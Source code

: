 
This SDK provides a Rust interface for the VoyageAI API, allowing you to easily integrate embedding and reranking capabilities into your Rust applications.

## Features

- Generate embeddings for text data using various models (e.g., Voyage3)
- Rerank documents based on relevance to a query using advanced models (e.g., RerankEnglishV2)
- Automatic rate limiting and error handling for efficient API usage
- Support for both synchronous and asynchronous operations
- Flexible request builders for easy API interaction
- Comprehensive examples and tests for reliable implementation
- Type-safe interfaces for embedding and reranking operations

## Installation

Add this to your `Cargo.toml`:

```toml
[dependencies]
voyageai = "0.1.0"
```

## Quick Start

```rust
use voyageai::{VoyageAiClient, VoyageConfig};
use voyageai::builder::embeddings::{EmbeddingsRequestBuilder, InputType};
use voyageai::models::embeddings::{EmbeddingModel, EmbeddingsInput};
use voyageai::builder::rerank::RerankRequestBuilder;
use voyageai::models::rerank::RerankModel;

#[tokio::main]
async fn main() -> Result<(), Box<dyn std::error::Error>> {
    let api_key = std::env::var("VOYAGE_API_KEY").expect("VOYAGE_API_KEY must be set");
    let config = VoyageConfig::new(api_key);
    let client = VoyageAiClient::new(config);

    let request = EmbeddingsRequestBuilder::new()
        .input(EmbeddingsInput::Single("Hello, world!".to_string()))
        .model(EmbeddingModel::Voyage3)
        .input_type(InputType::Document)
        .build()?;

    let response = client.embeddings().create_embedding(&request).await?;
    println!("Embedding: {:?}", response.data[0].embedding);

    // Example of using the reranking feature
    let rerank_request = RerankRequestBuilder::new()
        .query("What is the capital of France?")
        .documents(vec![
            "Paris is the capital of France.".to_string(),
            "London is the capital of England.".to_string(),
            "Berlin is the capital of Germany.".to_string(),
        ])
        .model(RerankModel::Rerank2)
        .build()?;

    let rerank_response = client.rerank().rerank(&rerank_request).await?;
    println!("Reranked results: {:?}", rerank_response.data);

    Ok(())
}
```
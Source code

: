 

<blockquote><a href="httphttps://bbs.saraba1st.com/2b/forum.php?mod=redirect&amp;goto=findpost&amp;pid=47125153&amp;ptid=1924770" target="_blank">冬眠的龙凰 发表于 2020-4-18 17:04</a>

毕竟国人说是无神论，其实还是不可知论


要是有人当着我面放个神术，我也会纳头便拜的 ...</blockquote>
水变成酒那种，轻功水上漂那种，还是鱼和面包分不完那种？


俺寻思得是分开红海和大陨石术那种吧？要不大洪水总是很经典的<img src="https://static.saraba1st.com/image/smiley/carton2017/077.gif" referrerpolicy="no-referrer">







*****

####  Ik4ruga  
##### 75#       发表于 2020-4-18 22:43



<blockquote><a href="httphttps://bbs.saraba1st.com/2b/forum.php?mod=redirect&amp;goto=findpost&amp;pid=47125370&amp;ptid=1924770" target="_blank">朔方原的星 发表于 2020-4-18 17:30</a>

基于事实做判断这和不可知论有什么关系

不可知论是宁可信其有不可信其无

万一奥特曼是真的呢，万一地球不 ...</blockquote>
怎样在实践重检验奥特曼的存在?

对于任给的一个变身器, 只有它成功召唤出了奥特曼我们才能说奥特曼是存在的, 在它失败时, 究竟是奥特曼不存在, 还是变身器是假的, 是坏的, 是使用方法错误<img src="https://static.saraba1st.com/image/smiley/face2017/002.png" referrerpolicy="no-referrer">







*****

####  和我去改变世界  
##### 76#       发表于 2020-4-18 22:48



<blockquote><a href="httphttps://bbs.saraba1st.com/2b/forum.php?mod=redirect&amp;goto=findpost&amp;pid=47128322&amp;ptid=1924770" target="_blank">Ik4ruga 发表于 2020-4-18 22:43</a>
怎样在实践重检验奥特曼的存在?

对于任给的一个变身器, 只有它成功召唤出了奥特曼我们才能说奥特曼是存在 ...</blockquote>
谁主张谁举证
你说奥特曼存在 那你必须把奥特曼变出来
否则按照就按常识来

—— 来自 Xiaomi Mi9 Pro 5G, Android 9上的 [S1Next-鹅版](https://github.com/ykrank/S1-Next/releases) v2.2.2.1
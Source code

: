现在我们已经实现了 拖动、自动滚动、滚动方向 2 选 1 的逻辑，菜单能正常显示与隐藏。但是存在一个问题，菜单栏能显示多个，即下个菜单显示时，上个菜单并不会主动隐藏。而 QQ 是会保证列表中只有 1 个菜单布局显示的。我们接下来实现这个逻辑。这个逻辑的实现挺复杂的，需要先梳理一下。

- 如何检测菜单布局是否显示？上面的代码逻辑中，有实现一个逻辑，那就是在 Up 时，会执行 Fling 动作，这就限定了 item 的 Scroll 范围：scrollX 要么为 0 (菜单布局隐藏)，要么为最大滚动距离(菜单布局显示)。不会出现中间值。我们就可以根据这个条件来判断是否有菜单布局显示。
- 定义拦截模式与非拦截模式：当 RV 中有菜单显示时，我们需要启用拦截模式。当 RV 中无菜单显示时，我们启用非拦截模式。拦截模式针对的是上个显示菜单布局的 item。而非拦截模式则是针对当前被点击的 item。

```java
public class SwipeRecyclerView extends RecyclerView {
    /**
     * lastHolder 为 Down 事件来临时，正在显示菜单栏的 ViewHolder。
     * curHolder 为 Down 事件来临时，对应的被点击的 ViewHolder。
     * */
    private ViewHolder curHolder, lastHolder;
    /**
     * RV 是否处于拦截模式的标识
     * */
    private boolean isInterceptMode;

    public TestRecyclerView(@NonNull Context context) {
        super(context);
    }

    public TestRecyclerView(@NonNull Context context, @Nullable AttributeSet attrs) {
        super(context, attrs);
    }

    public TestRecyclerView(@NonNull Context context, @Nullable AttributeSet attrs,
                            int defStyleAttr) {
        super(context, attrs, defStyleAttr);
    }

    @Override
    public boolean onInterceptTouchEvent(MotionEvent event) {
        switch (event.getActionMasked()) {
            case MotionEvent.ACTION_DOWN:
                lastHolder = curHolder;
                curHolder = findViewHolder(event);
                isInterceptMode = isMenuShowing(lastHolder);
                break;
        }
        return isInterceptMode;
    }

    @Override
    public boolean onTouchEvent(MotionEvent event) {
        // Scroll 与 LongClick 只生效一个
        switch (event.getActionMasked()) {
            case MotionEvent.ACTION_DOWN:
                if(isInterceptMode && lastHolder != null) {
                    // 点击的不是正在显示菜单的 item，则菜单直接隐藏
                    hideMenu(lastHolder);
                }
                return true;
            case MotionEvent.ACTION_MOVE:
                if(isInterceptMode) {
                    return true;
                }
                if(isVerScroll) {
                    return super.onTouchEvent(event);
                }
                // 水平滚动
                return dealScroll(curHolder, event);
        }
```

- [What you have to do]:
The response should be a verbatim transcription of the data.

- [Completed task]:
Source code

: 
This SDK provides a Rust interface for the VoyageAI API, allowing you to easily integrate embedding and reranking capabilities into your Rust applications.

## Features

- Generate embeddings for text data using various models (e.g., Voyage3)
- Rerank documents based on relevance to a query using advanced models (e.g., RerankEnglishV2)
- Automatic rate limiting and error handling for efficient API usage
- Support for both synchronous and asynchronous operations
- Flexible request builders for easy API interaction
- Comprehensive examples and tests for reliable implementation
- Type-safe interfaces for embedding and reranking operations

## Installation

Add this to your `Cargo.toml`:

```toml
[dependencies]
voyageai = "0.1.0"
```

## Quick Start

```rust
use voyageai::{VoyageAiClient, VoyageConfig};
use voyageai::builder::embeddings::{EmbeddingsRequestBuilder, InputType};
use voyageai::models::embeddings::{EmbeddingModel, EmbeddingsInput};
use voyageai::builder::rerank::RerankRequestBuilder;
use voyageai::models::rerank::RerankModel;

#[tokio::main]
async fn main() -> Result<(), Box<dyn std::error::Error>> {
    let api_key = std::env::var("VOYAGE_API_KEY").expect("VOYAGE_API_KEY must be set");
    let config = VoyageConfig::new(api_key);
    let client = VoyageAiClient::new(config);

    let request = EmbeddingsRequestBuilder::new()
        .input(EmbeddingsInput::Single("Hello, world!".to_string()))
        .model(EmbeddingModel::Voyage3)
        .input_type(InputType::Document)
        .build()?;

    let response = client.embeddings().create_embedding(&request).await?;
    println!("Embedding: {:?}", response.data[0].embedding);

    // Example of using the reranking feature
    let rerank_request = RerankRequestBuilder::new()
        .query("What is the capital of France?")
        .documents(vec![
            "Paris is the capital of France.".to_string(),
            "London is the capital of England.".to_string(),
            "Berlin is the capital of Germany.".to_string(),
        ])
        .model(RerankModel::Rerank2)
        .build()?;

    let rerank_response = client.rerank().rerank(&rerank_request).await?;
    println!("Reranked results: {:?}", rerank_response.data);

    Ok(())
}
```
Source code

: 

<blockquote><a href="httphttps://bbs.saraba1st.com/2b/forum.php?mod=redirect&amp;goto=findpost&amp;pid=47125153&amp;ptid=1924770" target="_blank">冬眠的龙凰 发表于 2020-4-18 17:04</a>

毕竟国人说是无神论，其实还是不可知论


要是有人当着我面放个神术，我也会纳头便拜的 ...</blockquote>
水变成酒那种，轻功水上漂那种，还是鱼和面包分不完那种？


俺寻思得是分开红海和大陨石术那种吧？要不大洪水总是很经典的<img src="https://static.saraba1st.com/image/smiley/carton2017/077.gif" referrerpolicy="no-referrer">







*****

####  Ik4ruga  
##### 75#       发表于 2020-4-18 22:43



<blockquote><a href="httphttps://bbs.saraba1st.com/2b/forum.php?mod=redirect&amp;goto=findpost&amp;pid=47125370&amp;ptid=1924770" target="_blank">朔方原的星 发表于 2020-4-18 17:30</a>

基于事实做判断这和不可知论有什么关系

不可知论是宁可信其有不可信其无

万一奥特曼是真的呢，万一地球不 ...</blockquote>
怎样在实践重检验奥特曼的存在?

对于任给的一个变身器, 只有它成功召唤出了奥特曼我们才能说奥特曼是存在的, 在它失败时, 究竟是奥特曼不存在, 还是变身器是假的, 是坏的, 是使用方法错误<img src="https://static.saraba1st.com/image/smiley/face2017/002.png" referrerpolicy="no-referrer">







*****

####  和我去改变世界  
##### 76#       发表于 2020-4-18 22:48



<blockquote><a href="httphttps://bbs.saraba1st.com/2b/forum.php?mod=redirect&amp;goto=findpost&amp;pid=47128322&amp;ptid=1924770" target="_blank">Ik4ruga 发表于 2020-4-18 22:43</a>
怎样在实践重检验奥特曼的存在?

对于任给的一个变身器, 只有它成功召唤出了奥特曼我们才能说奥特曼是存在 ...</blockquote>
谁主张谁举证
你说奥特曼存在 那你必须把奥特曼变出来
否则按照就按常识来

—— 来自 Xiaomi Mi9 Pro 5G, Android 9上的 [S1Next-鹅版](https://github.com/ykrank/S1-Next/releases) v2.2.2.1
Source code

:现在我们已经实现了 拖动、自动滚动、滚动方向 2 选 1 的逻辑，菜单能正常显示与隐藏。但是存在一个问题，菜单栏能显示多个，即下个菜单显示时，上个菜单并不会主动隐藏。而 QQ 是会保证列表中只有 1 个菜单布局显示的。我们接下来实现这个逻辑。这个逻辑的实现挺复杂的，需要先梳理一下。

- 如何检测菜单布局是否显示？上面的代码逻辑中，有实现一个逻辑，那就是在 Up 时，会执行 Fling 动作，这就限定了 item 的 Scroll 范围：scrollX 要么为 0 (菜单布局隐藏)，要么为最大滚动距离(菜单布局显示)。不会出现中间值。我们就可以根据这个条件来判断是否有菜单布局显示。
- 定义拦截模式与非拦截模式：当 RV 中有菜单显示时，我们需要启用拦截模式。当 RV 中无菜单显示时，我们启用非拦截模式。拦截模式针对的是上个显示菜单布局的 item。而非拦截模式则是针对当前被点击的 item。

```java
public class SwipeRecyclerView extends RecyclerView {
    /**
     * lastHolder 为 Down 事件来临时，正在显示菜单栏的 ViewHolder。
     * curHolder 为 Down 事件来临时，对应的被点击的 ViewHolder。
     * */
    private ViewHolder curHolder, lastHolder;
    /**
     * RV 是否处于拦截模式的标识
     * */
    private boolean isInterceptMode;

    public TestRecyclerView(@NonNull Context context) {
        super(context);
    }

    public TestRecyclerView(@NonNull Context context, @Nullable AttributeSet attrs) {
        super(context, attrs);
    }

    public TestRecyclerView(@NonNull Context context, @Nullable AttributeSet attrs,
                            int defStyleAttr) {
        super(context, attrs, defStyleAttr);
    }

    @Override
    public boolean onInterceptTouchEvent(MotionEvent event) {
        switch (event.getActionMasked()) {
            case MotionEvent.ACTION_DOWN:
                lastHolder = curHolder;
                curHolder = findViewHolder(event);
                isInterceptMode = isMenuShowing(lastHolder);
                break;
        }
        return isInterceptMode;
    }

    @Override
    public boolean onTouchEvent(MotionEvent event) {
        // Scroll 与 LongClick 只生效一个
        switch (event.getActionMasked()) {
            case MotionEvent.ACTION_DOWN:
                if(isInterceptMode && lastHolder != null) {
                    // 点击的不是正在显示菜单的 item，则菜单直接隐藏
                    hideMenu(lastHolder);
                }
                return true;
            case MotionEvent.ACTION_MOVE:
                if(isInterceptMode) {
                    return true;
                }
                if(isVerScroll) {
                    return super.onTouchEvent(event);
                }
                // 水平滚动
                return dealScroll(curHolder, event);
        }
```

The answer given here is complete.